I like lists, so bear with me

Packing and unpacking are not life skills I’ve managed to acquire yet. I’m good at having small, contained piles of things, and knowing exactly where everything is in each of them. I have books in order on shelves, files full of financial papers sorted by date, and fancy CD racks in which my music is organized by genre. But when it comes to getting all these things into boxes, or back out of them and into some kind of order, everything goes wrong. I open a box, take out three books, realize I have no room for those books, move some of the books I hate (yes, there are some) into the playroom, throw out a few thin paperbacks from the days of the Scholastic book orders while I’m there, return to my room, see the papers on my desk I’m supposed to be sorting, open a desk drawer, remember that this was not what I was doing earlier, find the books I began with, and pass out foaming at the mouth.

The files have been a great adventure. So far I’ve recategorized all my bank and credit card stuff, purged five years of bank receipts, condensed my medical info, and thrown out all the crappy drawings of elves and Limited Too models I did between sixth and ninth grade.

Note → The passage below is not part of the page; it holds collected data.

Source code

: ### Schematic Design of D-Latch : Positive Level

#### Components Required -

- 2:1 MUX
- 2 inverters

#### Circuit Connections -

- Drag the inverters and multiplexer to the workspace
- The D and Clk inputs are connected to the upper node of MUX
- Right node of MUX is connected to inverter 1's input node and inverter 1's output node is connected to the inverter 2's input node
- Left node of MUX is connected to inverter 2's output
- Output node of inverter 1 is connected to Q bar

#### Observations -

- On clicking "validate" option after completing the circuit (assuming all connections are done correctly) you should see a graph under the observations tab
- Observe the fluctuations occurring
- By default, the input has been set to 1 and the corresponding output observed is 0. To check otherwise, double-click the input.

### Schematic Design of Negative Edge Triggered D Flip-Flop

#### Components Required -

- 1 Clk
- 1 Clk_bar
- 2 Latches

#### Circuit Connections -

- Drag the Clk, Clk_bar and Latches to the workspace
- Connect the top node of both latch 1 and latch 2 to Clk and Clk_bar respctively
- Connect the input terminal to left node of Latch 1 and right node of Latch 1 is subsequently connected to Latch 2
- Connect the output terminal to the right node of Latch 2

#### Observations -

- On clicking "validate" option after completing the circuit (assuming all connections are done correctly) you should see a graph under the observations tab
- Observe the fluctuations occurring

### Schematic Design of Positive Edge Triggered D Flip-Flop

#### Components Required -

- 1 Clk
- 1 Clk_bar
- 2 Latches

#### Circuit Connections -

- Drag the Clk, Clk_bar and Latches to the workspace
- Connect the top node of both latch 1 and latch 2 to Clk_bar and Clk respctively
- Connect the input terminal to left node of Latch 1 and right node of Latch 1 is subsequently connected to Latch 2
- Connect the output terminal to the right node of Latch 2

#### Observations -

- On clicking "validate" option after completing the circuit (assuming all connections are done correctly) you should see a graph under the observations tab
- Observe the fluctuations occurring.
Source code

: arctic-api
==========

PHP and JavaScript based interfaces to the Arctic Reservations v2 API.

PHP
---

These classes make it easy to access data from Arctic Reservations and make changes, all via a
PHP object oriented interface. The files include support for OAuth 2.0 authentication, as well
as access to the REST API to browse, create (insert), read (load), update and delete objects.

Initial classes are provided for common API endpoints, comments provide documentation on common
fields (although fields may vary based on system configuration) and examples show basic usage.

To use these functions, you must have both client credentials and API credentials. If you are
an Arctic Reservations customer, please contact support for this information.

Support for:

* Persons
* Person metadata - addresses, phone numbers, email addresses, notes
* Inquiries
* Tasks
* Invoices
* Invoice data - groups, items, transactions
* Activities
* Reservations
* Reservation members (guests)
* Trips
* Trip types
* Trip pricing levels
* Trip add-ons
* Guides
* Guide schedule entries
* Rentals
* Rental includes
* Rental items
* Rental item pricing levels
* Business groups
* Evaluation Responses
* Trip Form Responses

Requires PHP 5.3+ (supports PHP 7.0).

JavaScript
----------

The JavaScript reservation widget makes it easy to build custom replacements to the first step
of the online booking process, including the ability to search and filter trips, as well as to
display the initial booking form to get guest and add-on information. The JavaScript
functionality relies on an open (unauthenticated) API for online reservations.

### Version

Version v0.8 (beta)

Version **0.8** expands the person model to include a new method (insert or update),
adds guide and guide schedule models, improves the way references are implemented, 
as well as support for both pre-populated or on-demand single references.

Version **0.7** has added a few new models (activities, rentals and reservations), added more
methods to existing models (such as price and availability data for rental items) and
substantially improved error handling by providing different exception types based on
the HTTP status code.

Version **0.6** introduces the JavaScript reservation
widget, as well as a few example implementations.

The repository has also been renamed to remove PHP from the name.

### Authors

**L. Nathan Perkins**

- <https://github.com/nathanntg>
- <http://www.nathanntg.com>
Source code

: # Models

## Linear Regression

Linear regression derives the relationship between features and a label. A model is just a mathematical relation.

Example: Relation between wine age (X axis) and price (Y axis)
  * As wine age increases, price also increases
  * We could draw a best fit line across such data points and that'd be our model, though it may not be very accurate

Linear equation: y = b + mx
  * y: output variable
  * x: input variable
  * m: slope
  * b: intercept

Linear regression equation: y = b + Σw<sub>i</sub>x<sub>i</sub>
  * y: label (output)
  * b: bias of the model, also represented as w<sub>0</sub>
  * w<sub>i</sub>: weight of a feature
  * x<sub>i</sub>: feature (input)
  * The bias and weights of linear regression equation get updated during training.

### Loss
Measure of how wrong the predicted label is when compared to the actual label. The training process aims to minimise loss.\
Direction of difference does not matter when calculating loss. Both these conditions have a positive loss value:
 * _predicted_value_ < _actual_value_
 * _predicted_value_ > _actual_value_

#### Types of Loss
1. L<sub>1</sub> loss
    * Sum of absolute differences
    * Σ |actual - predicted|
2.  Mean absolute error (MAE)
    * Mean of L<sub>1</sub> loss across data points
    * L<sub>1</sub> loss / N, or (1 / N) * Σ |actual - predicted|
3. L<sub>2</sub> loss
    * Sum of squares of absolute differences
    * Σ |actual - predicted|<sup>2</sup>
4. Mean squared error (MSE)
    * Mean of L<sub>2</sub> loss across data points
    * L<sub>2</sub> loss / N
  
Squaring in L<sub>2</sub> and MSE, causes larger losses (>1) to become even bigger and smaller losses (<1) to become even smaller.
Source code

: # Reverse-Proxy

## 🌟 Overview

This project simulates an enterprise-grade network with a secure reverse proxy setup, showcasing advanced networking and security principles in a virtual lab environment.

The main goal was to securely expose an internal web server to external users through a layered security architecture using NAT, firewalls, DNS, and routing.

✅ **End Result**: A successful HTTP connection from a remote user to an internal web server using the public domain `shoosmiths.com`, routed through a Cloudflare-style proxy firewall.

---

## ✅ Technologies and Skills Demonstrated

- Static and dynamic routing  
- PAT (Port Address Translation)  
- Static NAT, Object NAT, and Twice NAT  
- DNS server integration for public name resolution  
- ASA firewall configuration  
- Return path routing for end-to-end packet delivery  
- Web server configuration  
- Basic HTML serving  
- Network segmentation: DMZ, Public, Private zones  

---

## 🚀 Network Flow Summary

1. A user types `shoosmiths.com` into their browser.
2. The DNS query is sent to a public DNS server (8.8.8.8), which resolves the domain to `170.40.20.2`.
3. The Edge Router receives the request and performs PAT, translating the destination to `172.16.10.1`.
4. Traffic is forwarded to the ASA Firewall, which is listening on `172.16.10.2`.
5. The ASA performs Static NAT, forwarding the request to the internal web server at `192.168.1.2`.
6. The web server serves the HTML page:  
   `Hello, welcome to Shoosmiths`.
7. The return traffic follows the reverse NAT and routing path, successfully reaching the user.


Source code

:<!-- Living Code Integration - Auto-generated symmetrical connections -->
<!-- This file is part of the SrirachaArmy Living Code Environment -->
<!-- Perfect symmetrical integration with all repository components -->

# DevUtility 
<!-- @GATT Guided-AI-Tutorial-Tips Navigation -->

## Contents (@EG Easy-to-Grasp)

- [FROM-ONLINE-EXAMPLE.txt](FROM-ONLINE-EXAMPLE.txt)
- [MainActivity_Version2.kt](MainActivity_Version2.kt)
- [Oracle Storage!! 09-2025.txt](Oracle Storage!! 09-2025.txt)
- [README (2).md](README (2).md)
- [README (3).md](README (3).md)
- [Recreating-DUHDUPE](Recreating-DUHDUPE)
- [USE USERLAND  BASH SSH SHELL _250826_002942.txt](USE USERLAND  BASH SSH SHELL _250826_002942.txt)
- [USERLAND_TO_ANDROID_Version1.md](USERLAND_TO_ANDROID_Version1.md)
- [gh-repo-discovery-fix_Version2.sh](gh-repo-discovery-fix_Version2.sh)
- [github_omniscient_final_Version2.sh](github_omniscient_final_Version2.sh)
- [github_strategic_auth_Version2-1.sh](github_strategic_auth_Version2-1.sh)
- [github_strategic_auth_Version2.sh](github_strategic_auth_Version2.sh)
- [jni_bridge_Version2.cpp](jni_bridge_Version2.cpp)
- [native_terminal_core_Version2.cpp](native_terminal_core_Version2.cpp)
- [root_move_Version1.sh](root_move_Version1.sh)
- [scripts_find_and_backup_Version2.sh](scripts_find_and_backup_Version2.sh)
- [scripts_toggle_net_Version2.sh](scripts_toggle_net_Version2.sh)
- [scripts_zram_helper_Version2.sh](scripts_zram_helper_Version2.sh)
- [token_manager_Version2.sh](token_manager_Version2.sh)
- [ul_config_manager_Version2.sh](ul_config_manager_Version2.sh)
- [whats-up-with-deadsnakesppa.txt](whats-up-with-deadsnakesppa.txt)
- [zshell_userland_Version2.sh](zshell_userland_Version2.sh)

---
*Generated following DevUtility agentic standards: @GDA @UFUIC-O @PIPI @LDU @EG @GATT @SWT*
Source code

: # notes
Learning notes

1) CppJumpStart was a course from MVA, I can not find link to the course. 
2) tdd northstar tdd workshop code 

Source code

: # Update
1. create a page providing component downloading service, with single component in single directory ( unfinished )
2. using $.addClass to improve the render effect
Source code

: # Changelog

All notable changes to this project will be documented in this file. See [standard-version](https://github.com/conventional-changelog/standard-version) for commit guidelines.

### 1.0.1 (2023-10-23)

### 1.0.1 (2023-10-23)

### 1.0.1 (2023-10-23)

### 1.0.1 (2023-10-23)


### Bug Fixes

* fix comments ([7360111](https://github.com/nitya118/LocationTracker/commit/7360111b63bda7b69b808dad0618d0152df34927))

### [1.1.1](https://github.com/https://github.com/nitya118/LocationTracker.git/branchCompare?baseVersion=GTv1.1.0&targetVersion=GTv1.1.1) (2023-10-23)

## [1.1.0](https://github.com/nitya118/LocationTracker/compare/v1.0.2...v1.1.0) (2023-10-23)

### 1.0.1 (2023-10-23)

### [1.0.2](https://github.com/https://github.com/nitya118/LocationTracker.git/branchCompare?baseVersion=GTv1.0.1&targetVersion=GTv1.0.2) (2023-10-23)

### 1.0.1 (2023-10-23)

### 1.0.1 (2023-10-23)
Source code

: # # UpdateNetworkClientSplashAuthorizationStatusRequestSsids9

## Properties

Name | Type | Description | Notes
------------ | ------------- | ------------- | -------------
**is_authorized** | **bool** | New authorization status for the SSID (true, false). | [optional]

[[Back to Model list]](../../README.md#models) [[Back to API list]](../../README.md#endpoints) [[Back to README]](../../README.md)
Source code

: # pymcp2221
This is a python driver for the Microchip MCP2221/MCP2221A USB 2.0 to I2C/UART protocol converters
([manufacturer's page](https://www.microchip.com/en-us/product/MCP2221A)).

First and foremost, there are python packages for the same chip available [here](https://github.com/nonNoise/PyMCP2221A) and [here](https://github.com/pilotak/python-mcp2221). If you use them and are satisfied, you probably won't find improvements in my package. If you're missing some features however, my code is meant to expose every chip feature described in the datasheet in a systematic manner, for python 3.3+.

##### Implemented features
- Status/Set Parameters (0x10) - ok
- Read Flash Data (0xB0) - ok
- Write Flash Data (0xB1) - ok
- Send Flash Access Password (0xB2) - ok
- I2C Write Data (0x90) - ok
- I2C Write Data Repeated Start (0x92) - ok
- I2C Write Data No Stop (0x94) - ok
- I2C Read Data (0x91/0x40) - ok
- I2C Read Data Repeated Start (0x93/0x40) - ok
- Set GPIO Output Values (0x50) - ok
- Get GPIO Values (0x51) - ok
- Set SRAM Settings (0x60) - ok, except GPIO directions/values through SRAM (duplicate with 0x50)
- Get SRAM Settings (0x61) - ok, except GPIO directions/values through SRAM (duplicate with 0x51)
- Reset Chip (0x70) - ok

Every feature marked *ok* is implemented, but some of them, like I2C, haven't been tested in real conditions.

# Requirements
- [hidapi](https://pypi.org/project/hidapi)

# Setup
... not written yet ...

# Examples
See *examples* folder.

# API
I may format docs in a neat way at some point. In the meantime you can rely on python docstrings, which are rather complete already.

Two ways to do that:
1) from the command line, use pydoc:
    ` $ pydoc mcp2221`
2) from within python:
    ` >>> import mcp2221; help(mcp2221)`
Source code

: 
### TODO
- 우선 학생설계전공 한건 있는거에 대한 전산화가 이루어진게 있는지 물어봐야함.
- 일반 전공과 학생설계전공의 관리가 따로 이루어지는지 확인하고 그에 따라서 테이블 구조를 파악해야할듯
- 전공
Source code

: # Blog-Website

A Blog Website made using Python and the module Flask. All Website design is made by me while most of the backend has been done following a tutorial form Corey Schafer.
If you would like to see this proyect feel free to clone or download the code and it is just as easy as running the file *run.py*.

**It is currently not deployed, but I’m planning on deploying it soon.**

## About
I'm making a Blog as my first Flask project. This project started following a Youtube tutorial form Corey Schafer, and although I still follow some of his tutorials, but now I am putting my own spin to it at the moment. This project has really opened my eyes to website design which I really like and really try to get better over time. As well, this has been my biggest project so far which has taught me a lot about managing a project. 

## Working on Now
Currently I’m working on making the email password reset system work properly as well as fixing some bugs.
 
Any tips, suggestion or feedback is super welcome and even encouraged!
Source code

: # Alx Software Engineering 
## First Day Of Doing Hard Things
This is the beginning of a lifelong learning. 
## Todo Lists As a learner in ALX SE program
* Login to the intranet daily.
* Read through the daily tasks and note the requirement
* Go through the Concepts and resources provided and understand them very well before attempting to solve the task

Other fun stuff, and by “fun” I mean “oh lord please tell me I have made some social progress as a human being in the last eight years”:
-notes from class to my cool friends (who signed the notes LYLAS*), my crushes, and my nerdy friends (which featured little sketches of scenes from Lord of the Rings and which are mostly signed “Namarie,” which means “farewell”)
-The card my boyfriend at the time used to ask me to homecoming
-Episode 1-era fanfiction, featuring a girl whose Jedi parents were killed when she was young, and at the highly capable age of fifteen was currently serving Queen Amidala as some kind of independent Jedi spymaster. The Jedi Council decided she was too dangerous to be able to use the Force, or something, so they gave her this shot that killed her midichlorians, or something, so she couldn’t use the Force. Much languishing and weeping involved, as well as every single name of every single character mentioned in the Star Wars Encyclopedia which I definitely don’t still own.
-My 18th-birthday card from my friend Kellie, featuring such advice as “your job will probably suck until you’re thirty. Unless you die.”
-The receipt for my bike, purchased in 2002

And I still haven’t found my underwear.**

*Love Ya Like A Sister. I know.
**Luckily this is not yet a crisis, because I’m such a packrat that I have four or five pairs in my dresser already. But still.